En kunt ge niet op pensioen gaan?
Pensioen? Maar meneer, in mijn tijd heb ik daar nooit voor betaald en
bovendien leefden wij meestal in het buitenland. Voor dat ik die verlamming op mijn pols kreeg was ik misschien vijf jaar van mijn loopbaan in ons land. We verdienden veel geld. Hadden zelf weinig onkosten en tijd om uit te gaan was er niet want we moesten altijd optreden. Eten en drinken was meestal gratis. Maar ik had niet op tegenslagen gerekend. Na die verlamming op mijne pols kon ik natuurlijk niet meer mee. Ik heb nog wel eens geprobeerd in een klein orkestje maar dat ging niet. Dat zijn geen echte muzikanten meneer.
Hebt ge dan geen spaarcenten opzij kunnen leggen voor uw oude dag? vraag ik de man.
Dat had ik meneer, dat had ik. Maar dat heeft ons dierbaar België mij allemaal afgenomen.
Er klinkt een wrange klank over onrecht in zijn stem.

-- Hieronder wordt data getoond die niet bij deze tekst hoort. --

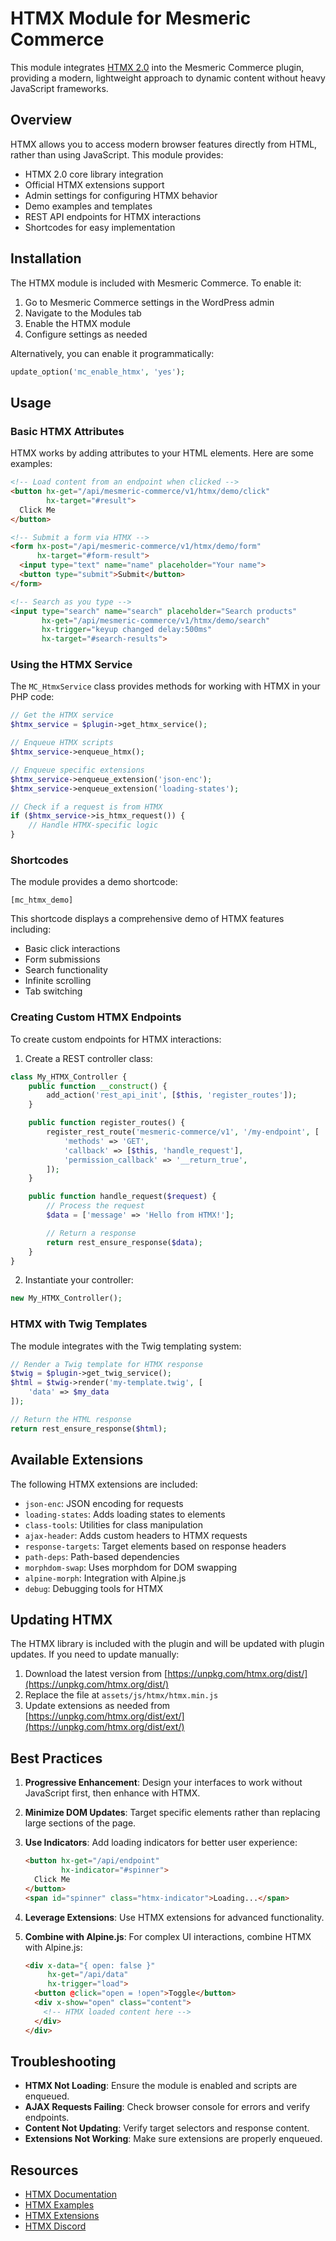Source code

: # HTMX Module for Mesmeric Commerce

This module integrates [HTMX 2.0](https://htmx.org/) into the Mesmeric Commerce plugin, providing a modern, lightweight approach to dynamic content without heavy JavaScript frameworks.

## Overview

HTMX allows you to access modern browser features directly from HTML, rather than using JavaScript. This module provides:

- HTMX 2.0 core library integration
- Official HTMX extensions support
- Admin settings for configuring HTMX behavior
- Demo examples and templates
- REST API endpoints for HTMX interactions
- Shortcodes for easy implementation

## Installation

The HTMX module is included with Mesmeric Commerce. To enable it:

1. Go to Mesmeric Commerce settings in the WordPress admin
2. Navigate to the Modules tab
3. Enable the HTMX module
4. Configure settings as needed

Alternatively, you can enable it programmatically:

```php
update_option('mc_enable_htmx', 'yes');
```

## Usage

### Basic HTMX Attributes

HTMX works by adding attributes to your HTML elements. Here are some examples:

```html
<!-- Load content from an endpoint when clicked -->
<button hx-get="/api/mesmeric-commerce/v1/htmx/demo/click"
        hx-target="#result">
  Click Me
</button>

<!-- Submit a form via HTMX -->
<form hx-post="/api/mesmeric-commerce/v1/htmx/demo/form"
      hx-target="#form-result">
  <input type="text" name="name" placeholder="Your name">
  <button type="submit">Submit</button>
</form>

<!-- Search as you type -->
<input type="search" name="search" placeholder="Search products"
       hx-get="/api/mesmeric-commerce/v1/htmx/demo/search"
       hx-trigger="keyup changed delay:500ms"
       hx-target="#search-results">
```

### Using the HTMX Service

The `MC_HtmxService` class provides methods for working with HTMX in your PHP code:

```php
// Get the HTMX service
$htmx_service = $plugin->get_htmx_service();

// Enqueue HTMX scripts
$htmx_service->enqueue_htmx();

// Enqueue specific extensions
$htmx_service->enqueue_extension('json-enc');
$htmx_service->enqueue_extension('loading-states');

// Check if a request is from HTMX
if ($htmx_service->is_htmx_request()) {
    // Handle HTMX-specific logic
}
```

### Shortcodes

The module provides a demo shortcode:

```
[mc_htmx_demo]
```

This shortcode displays a comprehensive demo of HTMX features including:
- Basic click interactions
- Form submissions
- Search functionality
- Infinite scrolling
- Tab switching

### Creating Custom HTMX Endpoints

To create custom endpoints for HTMX interactions:

1. Create a REST controller class:

```php
class My_HTMX_Controller {
    public function __construct() {
        add_action('rest_api_init', [$this, 'register_routes']);
    }

    public function register_routes() {
        register_rest_route('mesmeric-commerce/v1', '/my-endpoint', [
            'methods' => 'GET',
            'callback' => [$this, 'handle_request'],
            'permission_callback' => '__return_true',
        ]);
    }

    public function handle_request($request) {
        // Process the request
        $data = ['message' => 'Hello from HTMX!'];

        // Return a response
        return rest_ensure_response($data);
    }
}
```

2. Instantiate your controller:

```php
new My_HTMX_Controller();
```

### HTMX with Twig Templates

The module integrates with the Twig templating system:

```php
// Render a Twig template for HTMX response
$twig = $plugin->get_twig_service();
$html = $twig->render('my-template.twig', [
    'data' => $my_data
]);

// Return the HTML response
return rest_ensure_response($html);
```

## Available Extensions

The following HTMX extensions are included:

- `json-enc`: JSON encoding for requests
- `loading-states`: Adds loading states to elements
- `class-tools`: Utilities for class manipulation
- `ajax-header`: Adds custom headers to HTMX requests
- `response-targets`: Target elements based on response headers
- `path-deps`: Path-based dependencies
- `morphdom-swap`: Uses morphdom for DOM swapping
- `alpine-morph`: Integration with Alpine.js
- `debug`: Debugging tools for HTMX

## Updating HTMX

The HTMX library is included with the plugin and will be updated with plugin updates. If you need to update manually:

1. Download the latest version from [https://unpkg.com/htmx.org/dist/](https://unpkg.com/htmx.org/dist/)
2. Replace the file at `assets/js/htmx/htmx.min.js`
3. Update extensions as needed from [https://unpkg.com/htmx.org/dist/ext/](https://unpkg.com/htmx.org/dist/ext/)

## Best Practices

1. **Progressive Enhancement**: Design your interfaces to work without JavaScript first, then enhance with HTMX.

2. **Minimize DOM Updates**: Target specific elements rather than replacing large sections of the page.

3. **Use Indicators**: Add loading indicators for better user experience:
   ```html
   <button hx-get="/api/endpoint"
           hx-indicator="#spinner">
     Click Me
   </button>
   <span id="spinner" class="htmx-indicator">Loading...</span>
   ```

4. **Leverage Extensions**: Use HTMX extensions for advanced functionality.

5. **Combine with Alpine.js**: For complex UI interactions, combine HTMX with Alpine.js:
   ```html
   <div x-data="{ open: false }"
        hx-get="/api/data"
        hx-trigger="load">
     <button @click="open = !open">Toggle</button>
     <div x-show="open" class="content">
       <!-- HTMX loaded content here -->
     </div>
   </div>
   ```

## Troubleshooting

- **HTMX Not Loading**: Ensure the module is enabled and scripts are enqueued.
- **AJAX Requests Failing**: Check browser console for errors and verify endpoints.
- **Content Not Updating**: Verify target selectors and response content.
- **Extensions Not Working**: Make sure extensions are properly enqueued.

## Resources

- [HTMX Documentation](https://htmx.org/docs/)
- [HTMX Examples](https://htmx.org/examples/)
- [HTMX Extensions](https://htmx.org/extensions/)
- [HTMX Discord](https://htmx.org/discord)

Toen ik tien jaar geleden ben gestopt had ik genoeg geld om de rest van mijn leven mee rond te komen, tenminste, als ik het kalm aan zou doen. Ik kocht drie appartementen met alles erop en eraan. Eén om zelf te bewonen en twee om te verhuren. Van de huur had ik mijn hele leven kunnen rondkomen meneer. Maar toen moest ik mijn belastingaangifte doen en kreeg ik één van die controleurs op mijn dak. Van al die jaren dat ik gewerkt en gespaard had waren er geen bewijzen meer te vinden. Het orkest bestond niet meer en ik kon nergens navraag doen. Ik ben toen belast op mijn hele bezit met als gevolg dat ik om mijn belasting te kunnen betalen alles heb moeten verkopen. Ik heb er niets van overgehouden dan miserie. Mijn hele leven heb ik voor niets gewerkt meneer. Je zou voor minder de hand aan jezelf slaan. Nu werk ik voor mezelf. Ik huur een kleine studio en ga dagelijks hier en daar wat spelen, tenminste, als het weer het toelaat. Ik verdien niet veel maar ik kan rond komen. Ik wil niemand tot last zijn. Ik vertik het trouwens om naar het OCMW te gaan. Als ik ooit zal sterven zal er geen geld zijn om me te begraven, daar zorg ik wel voor. Dat ze daarvoor maar het geld gebruiken dat ze me hebben afgenomen, de dieven.
Dan stokt zijn stem. Over zijn wang vloeit een traan. De straatmuzikant heeft zijn hart gelucht en speelt zijn volgende melodie. Het Slavenkoor van Verdi.